Photo by Cheetah100 via Flickr

 Christmas Day will mark the beginning of this year’s NBA season after players and owners tentatively agreed on the Collective Bargaining Agreement early Saturday morning. The season will only be 66 games long.

Game on? NBA owners, players shake on deal

In the words of the incomparable Chick Hearn, the Lockout is “in the refrigerator: the door is closed, the lights are out, the eggs are cooling, the butter’s getting hard, and the Jell-O’s jigglin’!” It should never have come to this, though; fans reveling that the NBA will start its season on Christmas Day. The lockout has truly lowered expectations during its 150-day run. Mercifully, that run is done and at least we get 66 games instead of 50 or 0… but not 82.

In any event, the Lockout certainly delivered its share of memorable moments besides its most exciting death. The battalion of bloggers, reporters and journalists who stayed up to the wee hours of several (but not enough) bargaining sessions. At least a sense of humor was brought along,  like Ken Berger’s cake imploring the two sides to share…

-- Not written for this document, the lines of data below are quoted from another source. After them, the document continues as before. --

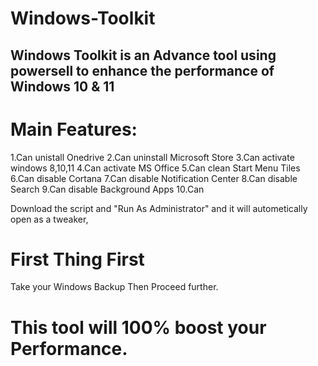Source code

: # Windows-Toolkit

## Windows Toolkit is an Advance tool using powersell to enhance the performance of Windows 10 & 11

# Main Features:
1.Can unistall Onedrive
2.Can uninstall Microsoft Store
3.Can activate windows 8,10,11
4.Can activate MS Office
5.Can clean Start Menu Tiles
6.Can disable Cortana
7.Can disable Notification Center
8.Can disable Search
9.Can disable Background Apps
10.Can 

Download the script and "Run As Administrator" and it will autometically open as a tweaker,

# First Thing First

Take your Windows Backup Then Proceed further.

# This tool will 100% boost your Performance.
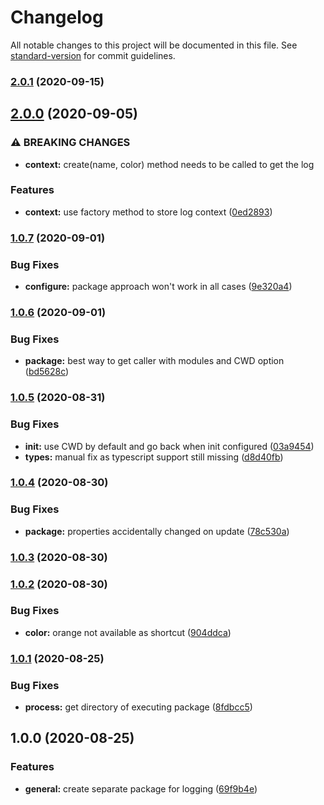 # Changelog

All notable changes to this project will be documented in this file. See [standard-version](https://github.com/conventional-changelog/standard-version) for commit guidelines.

### [2.0.1](https://github.com/tobua/logua/compare/v2.0.0...v2.0.1) (2020-09-15)

## [2.0.0](https://github.com/tobua/logua/compare/v1.0.7...v2.0.0) (2020-09-05)


### ⚠ BREAKING CHANGES

* **context:** create(name, color) method needs to be called to get the log

### Features

* **context:** use factory method to store log context ([0ed2893](https://github.com/tobua/logua/commit/0ed28933c2ca05a2481bb5ba377451acc9d6b9ec))

### [1.0.7](https://github.com/tobua/logua/compare/v1.0.6...v1.0.7) (2020-09-01)


### Bug Fixes

* **configure:** package approach won't work in all cases ([9e320a4](https://github.com/tobua/logua/commit/9e320a4512fe9ee4bab76ef0d49b83458dcc3b55))

### [1.0.6](https://github.com/tobua/logua/compare/v1.0.5...v1.0.6) (2020-09-01)


### Bug Fixes

* **package:** best way to get caller with modules and CWD option ([bd5628c](https://github.com/tobua/logua/commit/bd5628c36e75a87e44b478e0ca3f4d6a750d8bd6))

### [1.0.5](https://github.com/tobua/logua/compare/v1.0.4...v1.0.5) (2020-08-31)


### Bug Fixes

* **init:** use CWD by default and go back when init configured ([03a9454](https://github.com/tobua/logua/commit/03a94540097b7a6437dd72c66aaebf53052acd92))
* **types:** manual fix as typescript support still missing ([d8d40fb](https://github.com/tobua/logua/commit/d8d40fb67e771dc9932b8a70c1bf7c206d8ecf0e))

### [1.0.4](https://github.com/tobua/logua/compare/v1.0.3...v1.0.4) (2020-08-30)


### Bug Fixes

* **package:** properties accidentally changed on update ([78c530a](https://github.com/tobua/logua/commit/78c530a185e4ec3ecf30ab6e33ab8f44489eb2fc))

### [1.0.3](https://github.com/tobua/logua/compare/v1.0.2...v1.0.3) (2020-08-30)

### [1.0.2](https://github.com/tobua/logua/compare/v1.0.1...v1.0.2) (2020-08-30)


### Bug Fixes

* **color:** orange not available as shortcut ([904ddca](https://github.com/tobua/logua/commit/904ddcad458eb1a49a64c49270440c1d5f088871))

### [1.0.1](https://github.com/tobua/logua/compare/v1.0.0...v1.0.1) (2020-08-25)


### Bug Fixes

* **process:** get directory of executing package ([8fdbcc5](https://github.com/tobua/logua/commit/8fdbcc594ad0fd3fd5776bdc2882219863c75b7c))

## 1.0.0 (2020-08-25)


### Features

* **general:** create separate package for logging ([69f9b4e](https://github.com/tobua/logua/commit/69f9b4ea3035771e6c185f540ea772a96434aa28))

During the post-meeting press conferences, we discovered that Barons Davis has a woefully inadequate wardrobe for anything resembling a formal business function. Maurice Evans on the other hand was dressed sharply… but he kept bringing the same outfit to every conference while licking his lips like he still had Berger’s cake on his mind.

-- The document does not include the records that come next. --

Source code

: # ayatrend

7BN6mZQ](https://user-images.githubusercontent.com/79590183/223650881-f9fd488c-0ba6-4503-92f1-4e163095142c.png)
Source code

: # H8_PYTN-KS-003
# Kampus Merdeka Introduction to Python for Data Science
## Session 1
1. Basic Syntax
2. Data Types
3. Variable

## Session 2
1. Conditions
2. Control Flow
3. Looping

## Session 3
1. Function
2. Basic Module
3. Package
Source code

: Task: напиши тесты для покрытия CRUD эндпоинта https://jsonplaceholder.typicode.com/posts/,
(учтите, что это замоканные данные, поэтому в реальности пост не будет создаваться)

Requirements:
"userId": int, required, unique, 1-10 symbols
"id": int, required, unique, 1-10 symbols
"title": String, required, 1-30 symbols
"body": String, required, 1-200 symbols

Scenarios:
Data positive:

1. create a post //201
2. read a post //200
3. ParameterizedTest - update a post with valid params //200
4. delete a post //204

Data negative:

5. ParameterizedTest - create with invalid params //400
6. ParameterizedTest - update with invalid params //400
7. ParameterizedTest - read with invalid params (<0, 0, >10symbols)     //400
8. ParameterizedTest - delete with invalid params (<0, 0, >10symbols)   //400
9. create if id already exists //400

Inside the actual bargaining sessions, we were treated to Lockout Tall Tales including Dwyane Wade, in a Denzel Washington-like fashion no doubt (NSFW), telling David Stern to not treat him like a child. On second thought, maybe it was Kevin Garnett who truly went Training Day on owners,trying to intimidate them like they were a bunch of Marco Belinellis.


Painting by Graham McKean

The Captains of NBA Industry contributed their own unseemly chapters in this grotesque fable. Robert Sarver inexplicably needed to bring the mid-level exception home to his wife inside her designer handbag. MLEs aren’t something you pick up at TJ Maxx. However, I’m sure Sarver offered the retailer several draft picks before learning they don’t carry CBA clauses. Spurs owner Peter Holt (reportedly) invoked the spirit of Clubber Lang . The normally reserved Holt had us all scratching our heads with that one. Dan Gilbert on the other hand was disturbingly rubbing his belly, hopefully not with guava jelly. Imploring players to “trust his gut” in the midst of a contentious, acrimonious negotiation was a baffling. Then everyone sobered up and realized it was Dan Gilbert after all. The baffling then became run-of-the-mill.

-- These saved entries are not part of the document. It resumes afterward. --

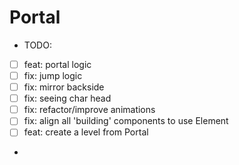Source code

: # Portal

- TODO:
- [ ] feat: portal logic
- [ ] fix: jump logic
- [ ] fix: mirror backside
- [ ] fix: seeing char head
- [ ] fix: refactor/improve animations
- [ ] fix: align all 'building' components to use Element
- [ ] feat: create a level from Portal
- 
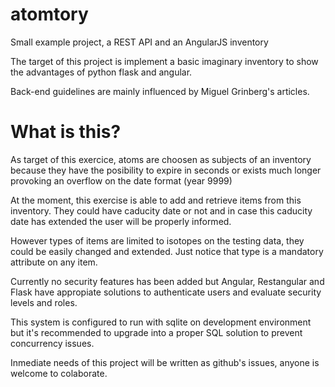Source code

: # atomtory
Small example project, a REST API and an AngularJS inventory

The target of this project is implement a basic imaginary inventory to show the advantages of python flask and angular.

Back-end guidelines are mainly influenced by Miguel Grinberg's articles.

# What is this?

As target of this exercice, atoms are choosen as subjects of an inventory because they have the posibility to expire in seconds or exists much longer provoking an overflow on the date format (year 9999)

At the moment, this exercise is able to add and retrieve items from this inventory. They could have caducity date or not and in case this caducity date has extended the user will be properly informed.

However types of items are limited to isotopes on the testing data, they could be easily changed and extended. Just notice that type is a mandatory attribute on any item.

Currently no security features has been added but Angular, Restangular and Flask have appropiate solutions to authenticate users and evaluate security levels and roles.

This system is configured to run with sqlite on development environment but it's recommended to upgrade into a proper SQL solution to prevent concurrency issues.

Inmediate needs of this project will be written as github's issues, anyone is welcome to colaborate.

David Stern, meanwhile, was going on tour like A Tribe Called Quest. He was here, there and everywhere warning of “enormous consequences” and doing his best to sully the reputation of the players that make his job and league possible. Adam Silver made himself rather undistinguished in his one day as substitute commissioner when Stern stayed home sick to watch the Price is the Right. Tentative hope vanished as that round of negotiations horrifically transmogrified like Michael Jackson in the Thriller video (or like Jackson progressively did in real life).

But of course, the most memorable moment from this sad affair was Roger Mason, Jr.’s inadvertent tweet that it was “looking like a season”. Punctuated with the now-world famous “how u”. Yesterday, Mason pulled that cat out of the bag once more… and hopefully  nevermore.

Good riddance, Lockout. You deserved to die and I hope you burn in hell.